> _WHAT TO PRODUCE_
Repeat the entries that follow, exactly as they are written.

> _EXTRACTED ENTRIES_
◇ ◇ ◇

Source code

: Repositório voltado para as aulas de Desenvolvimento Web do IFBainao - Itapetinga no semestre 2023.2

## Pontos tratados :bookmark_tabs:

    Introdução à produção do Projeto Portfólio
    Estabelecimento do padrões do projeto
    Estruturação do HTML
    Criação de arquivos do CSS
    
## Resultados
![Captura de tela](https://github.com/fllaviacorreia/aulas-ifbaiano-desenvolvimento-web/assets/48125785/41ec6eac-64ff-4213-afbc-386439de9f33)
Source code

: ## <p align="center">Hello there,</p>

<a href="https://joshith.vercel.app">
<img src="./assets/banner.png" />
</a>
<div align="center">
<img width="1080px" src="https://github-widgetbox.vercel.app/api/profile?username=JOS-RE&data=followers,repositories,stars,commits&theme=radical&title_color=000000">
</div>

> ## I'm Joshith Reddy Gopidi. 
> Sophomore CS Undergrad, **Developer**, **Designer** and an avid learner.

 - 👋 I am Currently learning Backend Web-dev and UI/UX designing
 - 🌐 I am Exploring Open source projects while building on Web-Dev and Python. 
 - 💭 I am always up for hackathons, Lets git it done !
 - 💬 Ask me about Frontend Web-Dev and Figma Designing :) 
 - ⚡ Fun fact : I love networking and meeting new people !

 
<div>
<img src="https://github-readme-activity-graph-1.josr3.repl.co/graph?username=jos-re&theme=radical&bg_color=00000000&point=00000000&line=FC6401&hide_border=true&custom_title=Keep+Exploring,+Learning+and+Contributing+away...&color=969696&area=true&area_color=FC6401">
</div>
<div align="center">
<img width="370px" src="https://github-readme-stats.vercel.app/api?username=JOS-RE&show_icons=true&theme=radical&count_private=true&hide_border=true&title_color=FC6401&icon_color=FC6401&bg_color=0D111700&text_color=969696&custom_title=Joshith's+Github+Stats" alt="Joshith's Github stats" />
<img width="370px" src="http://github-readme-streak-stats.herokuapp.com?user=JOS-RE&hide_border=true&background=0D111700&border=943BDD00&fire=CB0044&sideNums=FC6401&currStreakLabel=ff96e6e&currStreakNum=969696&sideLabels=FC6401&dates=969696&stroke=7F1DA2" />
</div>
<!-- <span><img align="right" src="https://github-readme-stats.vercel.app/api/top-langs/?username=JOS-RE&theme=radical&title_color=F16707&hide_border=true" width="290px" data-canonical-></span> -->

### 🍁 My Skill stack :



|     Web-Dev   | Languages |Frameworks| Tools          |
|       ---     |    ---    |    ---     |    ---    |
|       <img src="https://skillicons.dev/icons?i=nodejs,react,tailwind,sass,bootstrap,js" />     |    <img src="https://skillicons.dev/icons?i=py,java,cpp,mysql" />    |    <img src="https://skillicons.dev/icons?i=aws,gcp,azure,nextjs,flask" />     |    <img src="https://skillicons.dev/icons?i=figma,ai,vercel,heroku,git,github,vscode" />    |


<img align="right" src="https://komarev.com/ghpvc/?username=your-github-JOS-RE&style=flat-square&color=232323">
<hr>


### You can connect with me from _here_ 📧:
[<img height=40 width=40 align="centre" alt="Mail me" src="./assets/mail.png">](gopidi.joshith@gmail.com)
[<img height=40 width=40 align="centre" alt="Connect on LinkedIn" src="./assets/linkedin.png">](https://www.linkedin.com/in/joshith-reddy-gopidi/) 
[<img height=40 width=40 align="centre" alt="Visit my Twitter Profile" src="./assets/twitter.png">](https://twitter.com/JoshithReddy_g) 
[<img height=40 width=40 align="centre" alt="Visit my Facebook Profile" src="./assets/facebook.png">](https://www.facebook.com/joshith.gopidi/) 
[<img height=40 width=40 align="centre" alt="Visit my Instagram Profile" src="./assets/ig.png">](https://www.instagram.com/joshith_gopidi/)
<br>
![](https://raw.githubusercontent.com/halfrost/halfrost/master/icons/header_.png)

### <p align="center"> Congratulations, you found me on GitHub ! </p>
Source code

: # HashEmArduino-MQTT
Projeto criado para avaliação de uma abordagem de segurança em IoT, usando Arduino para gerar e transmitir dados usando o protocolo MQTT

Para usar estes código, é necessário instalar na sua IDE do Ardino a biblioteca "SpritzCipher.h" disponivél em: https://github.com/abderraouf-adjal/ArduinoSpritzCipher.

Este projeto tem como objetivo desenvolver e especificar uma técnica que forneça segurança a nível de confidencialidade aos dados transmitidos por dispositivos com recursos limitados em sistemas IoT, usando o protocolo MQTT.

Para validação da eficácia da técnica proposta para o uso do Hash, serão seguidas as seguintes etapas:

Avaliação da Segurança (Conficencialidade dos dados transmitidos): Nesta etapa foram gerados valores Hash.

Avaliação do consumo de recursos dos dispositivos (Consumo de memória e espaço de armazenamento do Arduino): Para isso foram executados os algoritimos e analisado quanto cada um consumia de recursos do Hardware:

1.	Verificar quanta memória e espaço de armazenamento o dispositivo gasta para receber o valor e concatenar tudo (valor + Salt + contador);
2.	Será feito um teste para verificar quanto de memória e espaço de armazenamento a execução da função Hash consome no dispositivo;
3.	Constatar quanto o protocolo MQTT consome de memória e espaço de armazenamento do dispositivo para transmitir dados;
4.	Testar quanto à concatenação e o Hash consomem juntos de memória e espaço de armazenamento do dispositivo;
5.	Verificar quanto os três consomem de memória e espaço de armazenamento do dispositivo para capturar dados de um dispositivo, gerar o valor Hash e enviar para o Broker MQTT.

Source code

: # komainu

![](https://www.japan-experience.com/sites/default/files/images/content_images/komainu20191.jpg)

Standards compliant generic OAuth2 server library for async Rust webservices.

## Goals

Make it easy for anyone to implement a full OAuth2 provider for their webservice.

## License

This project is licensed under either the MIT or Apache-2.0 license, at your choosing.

◇ ◇ ◇

> _RESULT_
Source code

: Repositório voltado para as aulas de Desenvolvimento Web do IFBainao - Itapetinga no semestre 2023.2

## Pontos tratados :bookmark_tabs:

    Introdução à produção do Projeto Portfólio
    Estabelecimento do padrões do projeto
    Estruturação do HTML
    Criação de arquivos do CSS
    
## Resultados
![Captura de tela](https://github.com/fllaviacorreia/aulas-ifbaiano-desenvolvimento-web/assets/48125785/41ec6eac-64ff-4213-afbc-386439de9f33)
Source code

: ## <p align="center">Hello there,</p>

<a href="https://joshith.vercel.app">
<img src="./assets/banner.png" />
</a>
<div align="center">
<img width="1080px" src="https://github-widgetbox.vercel.app/api/profile?username=JOS-RE&data=followers,repositories,stars,commits&theme=radical&title_color=000000">
</div>

> ## I'm Joshith Reddy Gopidi. 
> Sophomore CS Undergrad, **Developer**, **Designer** and an avid learner.

 - 👋 I am Currently learning Backend Web-dev and UI/UX designing
 - 🌐 I am Exploring Open source projects while building on Web-Dev and Python. 
 - 💭 I am always up for hackathons, Lets git it done !
 - 💬 Ask me about Frontend Web-Dev and Figma Designing :) 
 - ⚡ Fun fact : I love networking and meeting new people !

 
<div>
<img src="https://github-readme-activity-graph-1.josr3.repl.co/graph?username=jos-re&theme=radical&bg_color=00000000&point=00000000&line=FC6401&hide_border=true&custom_title=Keep+Exploring,+Learning+and+Contributing+away...&color=969696&area=true&area_color=FC6401">
</div>
<div align="center">
<img width="370px" src="https://github-readme-stats.vercel.app/api?username=JOS-RE&show_icons=true&theme=radical&count_private=true&hide_border=true&title_color=FC6401&icon_color=FC6401&bg_color=0D111700&text_color=969696&custom_title=Joshith's+Github+Stats" alt="Joshith's Github stats" />
<img width="370px" src="http://github-readme-streak-stats.herokuapp.com?user=JOS-RE&hide_border=true&background=0D111700&border=943BDD00&fire=CB0044&sideNums=FC6401&currStreakLabel=ff96e6e&currStreakNum=969696&sideLabels=FC6401&dates=969696&stroke=7F1DA2" />
</div>
<!-- <span><img align="right" src="https://github-readme-stats.vercel.app/api/top-langs/?username=JOS-RE&theme=radical&title_color=F16707&hide_border=true" width="290px" data-canonical-></span> -->

### 🍁 My Skill stack :



|     Web-Dev   | Languages |Frameworks| Tools          |
|       ---     |    ---    |    ---     |    ---    |
|       <img src="https://skillicons.dev/icons?i=nodejs,react,tailwind,sass,bootstrap,js" />     |    <img src="https://skillicons.dev/icons?i=py,java,cpp,mysql" />    |    <img src="https://skillicons.dev/icons?i=aws,gcp,azure,nextjs,flask" />     |    <img src="https://skillicons.dev/icons?i=figma,ai,vercel,heroku,git,github,vscode" />    |


<img align="right" src="https://komarev.com/ghpvc/?username=your-github-JOS-RE&style=flat-square&color=232323">
<hr>


### You can connect with me from _here_ 📧:
[<img height=40 width=40 align="centre" alt="Mail me" src="./assets/mail.png">](gopidi.joshith@gmail.com)
[<img height=40 width=40 align="centre" alt="Connect on LinkedIn" src="./assets/linkedin.png">](https://www.linkedin.com/in/joshith-reddy-gopidi/) 
[<img height=40 width=40 align="centre" alt="Visit my Twitter Profile" src="./assets/twitter.png">](https://twitter.com/JoshithReddy_g) 
[<img height=40 width=40 align="centre" alt="Visit my Facebook Profile" src="./assets/facebook.png">](https://www.facebook.com/joshith.gopidi/) 
[<img height=40 width=40 align="centre" alt="Visit my Instagram Profile" src="./assets/ig.png">](https://www.instagram.com/joshith_gopidi/)
<br>
![](https://raw.githubusercontent.com/halfrost/halfrost/master/icons/header_.png)

### <p align="center"> Congratulations, you found me on GitHub ! </p>
Source code

: # HashEmArduino-MQTT
Projeto criado para avaliação de uma abordagem de segurança em IoT, usando Arduino para gerar e transmitir dados usando o protocolo MQTT

Para usar estes código, é necessário instalar na sua IDE do Ardino a biblioteca "SpritzCipher.h" disponivél em: https://github.com/abderraouf-adjal/ArduinoSpritzCipher.

Este projeto tem como objetivo desenvolver e especificar uma técnica que forneça segurança a nível de confidencialidade aos dados transmitidos por dispositivos com recursos limitados em sistemas IoT, usando o protocolo MQTT.

Para validação da eficácia da técnica proposta para o uso do Hash, serão seguidas as seguintes etapas:

Avaliação da Segurança (Conficencialidade dos dados transmitidos): Nesta etapa foram gerados valores Hash.

Avaliação do consumo de recursos dos dispositivos (Consumo de memória e espaço de armazenamento do Arduino): Para isso foram executados os algoritimos e analisado quanto cada um consumia de recursos do Hardware:

1.	Verificar quanta memória e espaço de armazenamento o dispositivo gasta para receber o valor e concatenar tudo (valor + Salt + contador);
2.	Será feito um teste para verificar quanto de memória e espaço de armazenamento a execução da função Hash consome no dispositivo;
3.	Constatar quanto o protocolo MQTT consome de memória e espaço de armazenamento do dispositivo para transmitir dados;
4.	Testar quanto à concatenação e o Hash consomem juntos de memória e espaço de armazenamento do dispositivo;
5.	Verificar quanto os três consomem de memória e espaço de armazenamento do dispositivo para capturar dados de um dispositivo, gerar o valor Hash e enviar para o Broker MQTT.

Source code

: # komainu

![](https://www.japan-experience.com/sites/default/files/images/content_images/komainu20191.jpg)

Standards compliant generic OAuth2 server library for async Rust webservices.

## Goals

Make it easy for anyone to implement a full OAuth2 provider for their webservice.

## License

This project is licensed under either the MIT or Apache-2.0 license, at your choosing.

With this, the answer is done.